Records contained in a dataset
= = =

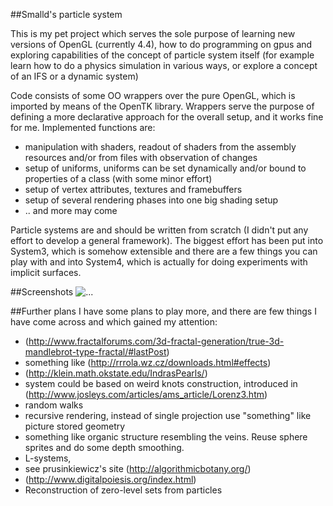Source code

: ##Smalld's particle system

This is my pet project which serves the sole purpose of learning new versions of OpenGL (currently 4.4), how to do programming on gpus and exploring capabilities of the concept of particle system itself (for example learn how to do a physics simulation in various ways, or explore a concept of an IFS or a dynamic system)

Code consists of some OO wrappers over the pure OpenGL, which is imported by means of the OpenTK library. Wrappers serve the purpose of defining a more declarative approach for the overall setup, and it works fine for me. Implemented functions are:
- manipulation with shaders, readout of shaders from the assembly resources and/or from files with observation of changes
- setup of uniforms, uniforms can be set dynamically and/or bound to properties of a class (with some minor effort)
- setup of vertex attributes, textures and framebuffers
- setup of several rendering phases into one big shading setup
- .. and more may come

Particle systems are and should be written from scratch (I didn't put any effort to develop a general framework). The biggest effort has been put into System3, which is somehow extensible and there are a few things you can play with and into System4, which is actually for doing experiments with implicit surfaces.

##Screenshots
<img src='Documentation/im1.jpg' alt='...'/>

##Further plans
I have some plans to play more, and there are few things I have come across and which gained my attention:

* (http://www.fractalforums.com/3d-fractal-generation/true-3d-mandlebrot-type-fractal/#lastPost)
* something like (http://rrrola.wz.cz/downloads.html#effects)
* (http://klein.math.okstate.edu/IndrasPearls/)
* system could be based on weird knots construction, introduced in (http://www.josleys.com/articles/ams_article/Lorenz3.htm)
* random walks
* recursive rendering, instead of single projection use "something" like picture stored geometry
* something like organic structure resembling the veins. Reuse sphere sprites and do some depth smoothing.
* L-systems, 
* see prusinkiewicz's site (http://algorithmicbotany.org/)
* (http://www.digitalpoiesis.org/index.html)
* Reconstruction of zero-level sets from particles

= = =

Directions for this task
When a line in the data above contains the string "more", copy that line.

Answer space
Code consists of some OO wrappers over the pure OpenGL, which is imported by means of the OpenTK library. Wrappers serve the purpose of defining a more declarative approach for the overall setup, and it works fine for me. Implemented functions are:
- .. and more may come
I have some plans to play more, and there are few things I have come across and which gained my attention:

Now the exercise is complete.